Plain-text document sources
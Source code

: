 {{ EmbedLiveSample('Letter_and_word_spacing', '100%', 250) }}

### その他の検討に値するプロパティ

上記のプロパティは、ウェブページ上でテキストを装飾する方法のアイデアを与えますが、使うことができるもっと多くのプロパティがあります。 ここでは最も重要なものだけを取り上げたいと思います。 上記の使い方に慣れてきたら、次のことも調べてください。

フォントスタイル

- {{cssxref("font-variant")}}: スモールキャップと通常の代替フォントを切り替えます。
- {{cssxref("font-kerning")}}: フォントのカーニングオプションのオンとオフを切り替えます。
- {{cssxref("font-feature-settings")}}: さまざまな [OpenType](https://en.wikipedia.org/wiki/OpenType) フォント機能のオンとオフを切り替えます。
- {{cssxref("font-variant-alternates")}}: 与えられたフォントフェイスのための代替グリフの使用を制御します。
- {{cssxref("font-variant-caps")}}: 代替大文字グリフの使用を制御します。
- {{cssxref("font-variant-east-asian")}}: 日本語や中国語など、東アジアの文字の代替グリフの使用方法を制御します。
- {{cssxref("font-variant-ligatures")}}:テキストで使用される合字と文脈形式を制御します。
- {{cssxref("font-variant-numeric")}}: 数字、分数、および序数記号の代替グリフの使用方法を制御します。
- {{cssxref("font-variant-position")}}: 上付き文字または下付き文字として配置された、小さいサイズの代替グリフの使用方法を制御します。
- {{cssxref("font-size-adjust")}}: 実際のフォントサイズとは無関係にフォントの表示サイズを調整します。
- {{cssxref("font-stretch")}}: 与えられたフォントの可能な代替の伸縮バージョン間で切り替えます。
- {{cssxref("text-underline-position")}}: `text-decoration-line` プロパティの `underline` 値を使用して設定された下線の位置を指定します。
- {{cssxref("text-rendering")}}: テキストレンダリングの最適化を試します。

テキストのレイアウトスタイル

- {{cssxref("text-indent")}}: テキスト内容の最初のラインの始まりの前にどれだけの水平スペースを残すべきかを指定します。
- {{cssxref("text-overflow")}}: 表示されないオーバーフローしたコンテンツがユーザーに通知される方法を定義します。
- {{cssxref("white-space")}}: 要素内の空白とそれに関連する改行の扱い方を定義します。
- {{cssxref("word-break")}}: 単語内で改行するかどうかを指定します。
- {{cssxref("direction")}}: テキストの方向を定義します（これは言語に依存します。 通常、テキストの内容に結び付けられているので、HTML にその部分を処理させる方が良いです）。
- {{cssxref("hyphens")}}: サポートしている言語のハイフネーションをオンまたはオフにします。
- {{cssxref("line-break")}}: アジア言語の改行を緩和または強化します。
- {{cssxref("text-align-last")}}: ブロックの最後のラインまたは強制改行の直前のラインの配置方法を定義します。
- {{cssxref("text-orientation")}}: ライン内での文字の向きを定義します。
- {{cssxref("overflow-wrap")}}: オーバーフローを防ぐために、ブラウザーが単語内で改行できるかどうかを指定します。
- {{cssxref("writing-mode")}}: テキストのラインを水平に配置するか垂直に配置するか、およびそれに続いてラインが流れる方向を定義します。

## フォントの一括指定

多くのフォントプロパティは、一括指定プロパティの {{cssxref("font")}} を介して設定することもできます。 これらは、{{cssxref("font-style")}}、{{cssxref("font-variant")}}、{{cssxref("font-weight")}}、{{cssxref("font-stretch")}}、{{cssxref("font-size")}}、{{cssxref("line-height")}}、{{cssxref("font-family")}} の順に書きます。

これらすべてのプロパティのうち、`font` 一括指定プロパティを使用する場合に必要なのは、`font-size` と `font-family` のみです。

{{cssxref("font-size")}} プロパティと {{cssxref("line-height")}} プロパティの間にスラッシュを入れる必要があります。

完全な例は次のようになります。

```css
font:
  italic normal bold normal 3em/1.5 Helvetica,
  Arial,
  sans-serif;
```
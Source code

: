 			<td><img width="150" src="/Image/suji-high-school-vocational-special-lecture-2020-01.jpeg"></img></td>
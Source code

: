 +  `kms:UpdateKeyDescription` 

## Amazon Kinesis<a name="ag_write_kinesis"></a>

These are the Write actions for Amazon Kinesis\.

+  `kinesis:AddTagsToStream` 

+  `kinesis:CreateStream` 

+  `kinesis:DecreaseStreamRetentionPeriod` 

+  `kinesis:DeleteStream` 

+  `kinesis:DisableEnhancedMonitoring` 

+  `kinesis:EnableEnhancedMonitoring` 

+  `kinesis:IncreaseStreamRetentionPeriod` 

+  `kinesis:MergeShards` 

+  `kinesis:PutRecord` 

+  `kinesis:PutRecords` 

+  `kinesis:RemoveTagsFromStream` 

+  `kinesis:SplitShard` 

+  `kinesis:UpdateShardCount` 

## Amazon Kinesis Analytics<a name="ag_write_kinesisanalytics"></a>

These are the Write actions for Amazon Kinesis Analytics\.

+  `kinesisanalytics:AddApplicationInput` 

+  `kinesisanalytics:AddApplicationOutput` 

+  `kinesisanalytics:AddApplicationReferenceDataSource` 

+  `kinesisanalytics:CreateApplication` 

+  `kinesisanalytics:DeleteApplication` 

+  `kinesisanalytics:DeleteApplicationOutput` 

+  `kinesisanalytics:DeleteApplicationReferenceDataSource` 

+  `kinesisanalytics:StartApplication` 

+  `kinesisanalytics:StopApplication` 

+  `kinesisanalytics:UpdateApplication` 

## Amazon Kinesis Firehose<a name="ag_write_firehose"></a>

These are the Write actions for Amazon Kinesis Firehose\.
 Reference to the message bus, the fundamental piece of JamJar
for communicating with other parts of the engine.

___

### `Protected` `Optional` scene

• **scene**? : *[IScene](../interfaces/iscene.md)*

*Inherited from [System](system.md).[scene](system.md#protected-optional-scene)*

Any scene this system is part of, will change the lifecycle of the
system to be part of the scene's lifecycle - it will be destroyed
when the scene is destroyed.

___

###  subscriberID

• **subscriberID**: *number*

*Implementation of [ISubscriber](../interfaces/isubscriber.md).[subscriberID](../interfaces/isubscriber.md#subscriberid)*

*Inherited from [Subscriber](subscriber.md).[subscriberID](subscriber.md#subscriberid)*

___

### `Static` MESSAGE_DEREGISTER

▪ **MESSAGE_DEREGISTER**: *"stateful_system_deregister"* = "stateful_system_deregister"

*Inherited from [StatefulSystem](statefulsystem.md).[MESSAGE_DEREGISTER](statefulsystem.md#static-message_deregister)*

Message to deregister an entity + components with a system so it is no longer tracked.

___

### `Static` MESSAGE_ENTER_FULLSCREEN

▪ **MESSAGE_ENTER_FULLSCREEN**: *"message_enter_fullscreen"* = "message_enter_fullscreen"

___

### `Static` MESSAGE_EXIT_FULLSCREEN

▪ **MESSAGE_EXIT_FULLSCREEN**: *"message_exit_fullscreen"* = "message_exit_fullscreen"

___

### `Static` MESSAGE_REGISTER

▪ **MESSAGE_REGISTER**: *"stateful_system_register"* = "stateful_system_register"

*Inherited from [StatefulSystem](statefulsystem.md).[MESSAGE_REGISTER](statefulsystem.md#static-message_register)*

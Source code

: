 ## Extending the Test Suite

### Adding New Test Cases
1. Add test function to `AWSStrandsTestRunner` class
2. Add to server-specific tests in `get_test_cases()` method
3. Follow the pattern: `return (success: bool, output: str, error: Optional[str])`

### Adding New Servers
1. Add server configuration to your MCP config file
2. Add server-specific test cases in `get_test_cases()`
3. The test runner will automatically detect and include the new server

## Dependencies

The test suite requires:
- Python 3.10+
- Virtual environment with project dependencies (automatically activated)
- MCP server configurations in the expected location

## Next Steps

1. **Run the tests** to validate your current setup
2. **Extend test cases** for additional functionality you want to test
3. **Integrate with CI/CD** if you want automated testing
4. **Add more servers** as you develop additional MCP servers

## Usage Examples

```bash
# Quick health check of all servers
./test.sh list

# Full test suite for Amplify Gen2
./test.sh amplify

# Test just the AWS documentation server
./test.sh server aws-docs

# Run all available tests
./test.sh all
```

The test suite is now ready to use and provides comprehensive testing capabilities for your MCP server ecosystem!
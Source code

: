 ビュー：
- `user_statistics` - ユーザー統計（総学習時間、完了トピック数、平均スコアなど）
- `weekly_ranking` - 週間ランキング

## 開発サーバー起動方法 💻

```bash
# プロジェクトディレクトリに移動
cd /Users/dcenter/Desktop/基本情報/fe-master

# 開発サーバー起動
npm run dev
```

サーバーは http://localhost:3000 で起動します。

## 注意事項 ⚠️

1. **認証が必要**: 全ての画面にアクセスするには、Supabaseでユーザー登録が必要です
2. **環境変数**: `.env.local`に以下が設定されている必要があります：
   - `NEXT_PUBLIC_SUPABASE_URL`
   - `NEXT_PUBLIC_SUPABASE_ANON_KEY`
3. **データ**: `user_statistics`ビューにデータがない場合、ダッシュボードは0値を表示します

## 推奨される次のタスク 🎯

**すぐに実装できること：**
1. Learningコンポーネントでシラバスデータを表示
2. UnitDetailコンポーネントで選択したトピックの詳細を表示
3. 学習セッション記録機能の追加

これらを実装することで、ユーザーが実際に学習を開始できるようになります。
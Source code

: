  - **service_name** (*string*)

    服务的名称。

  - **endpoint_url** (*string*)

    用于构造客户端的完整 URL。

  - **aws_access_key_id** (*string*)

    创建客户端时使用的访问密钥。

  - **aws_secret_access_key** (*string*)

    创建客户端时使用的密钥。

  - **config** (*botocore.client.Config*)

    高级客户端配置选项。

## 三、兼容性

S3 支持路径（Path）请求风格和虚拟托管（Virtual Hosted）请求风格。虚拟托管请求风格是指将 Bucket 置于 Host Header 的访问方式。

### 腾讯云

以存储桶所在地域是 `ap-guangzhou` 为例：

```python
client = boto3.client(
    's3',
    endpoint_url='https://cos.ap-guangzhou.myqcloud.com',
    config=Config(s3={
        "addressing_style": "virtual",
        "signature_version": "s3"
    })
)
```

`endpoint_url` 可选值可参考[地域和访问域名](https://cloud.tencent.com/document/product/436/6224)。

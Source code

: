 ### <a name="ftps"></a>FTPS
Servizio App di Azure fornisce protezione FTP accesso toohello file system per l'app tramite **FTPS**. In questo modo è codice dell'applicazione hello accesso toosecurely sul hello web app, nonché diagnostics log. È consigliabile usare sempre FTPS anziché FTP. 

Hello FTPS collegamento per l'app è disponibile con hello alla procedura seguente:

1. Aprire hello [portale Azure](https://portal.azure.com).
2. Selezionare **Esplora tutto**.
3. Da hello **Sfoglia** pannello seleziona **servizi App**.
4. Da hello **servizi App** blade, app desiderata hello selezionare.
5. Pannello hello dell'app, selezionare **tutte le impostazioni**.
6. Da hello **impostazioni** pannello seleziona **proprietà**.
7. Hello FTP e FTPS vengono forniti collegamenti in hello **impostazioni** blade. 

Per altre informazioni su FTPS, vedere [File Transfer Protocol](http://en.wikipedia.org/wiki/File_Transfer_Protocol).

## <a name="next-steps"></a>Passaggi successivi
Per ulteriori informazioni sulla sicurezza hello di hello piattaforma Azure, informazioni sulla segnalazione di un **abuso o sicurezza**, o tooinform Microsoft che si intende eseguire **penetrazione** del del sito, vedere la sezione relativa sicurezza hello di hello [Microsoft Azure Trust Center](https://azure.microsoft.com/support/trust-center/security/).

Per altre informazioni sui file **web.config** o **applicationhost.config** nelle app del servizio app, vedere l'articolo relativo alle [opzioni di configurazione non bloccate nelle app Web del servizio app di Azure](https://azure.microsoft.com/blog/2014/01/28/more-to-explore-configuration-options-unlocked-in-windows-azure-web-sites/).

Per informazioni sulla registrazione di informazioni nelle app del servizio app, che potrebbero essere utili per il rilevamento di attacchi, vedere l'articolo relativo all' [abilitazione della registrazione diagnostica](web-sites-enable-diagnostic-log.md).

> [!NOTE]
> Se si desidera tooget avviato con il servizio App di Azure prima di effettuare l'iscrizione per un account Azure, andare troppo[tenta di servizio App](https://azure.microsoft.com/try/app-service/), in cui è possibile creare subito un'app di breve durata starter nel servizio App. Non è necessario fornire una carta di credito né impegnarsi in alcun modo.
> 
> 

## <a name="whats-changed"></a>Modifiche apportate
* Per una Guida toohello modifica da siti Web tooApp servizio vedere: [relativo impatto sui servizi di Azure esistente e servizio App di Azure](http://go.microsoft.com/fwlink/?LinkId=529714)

Task description: Among the records above, repeat exactly the line with "- Python 3.10+", the line with "4. **Add more", and every line in between, and only those.

Response area:
- Python 3.10+
- Virtual environment with project dependencies (automatically activated)
- MCP server configurations in the expected location

## Next Steps

1. **Run the tests** to validate your current setup
2. **Extend test cases** for additional functionality you want to test
3. **Integrate with CI/CD** if you want automated testing
4. **Add more servers** as you develop additional MCP servers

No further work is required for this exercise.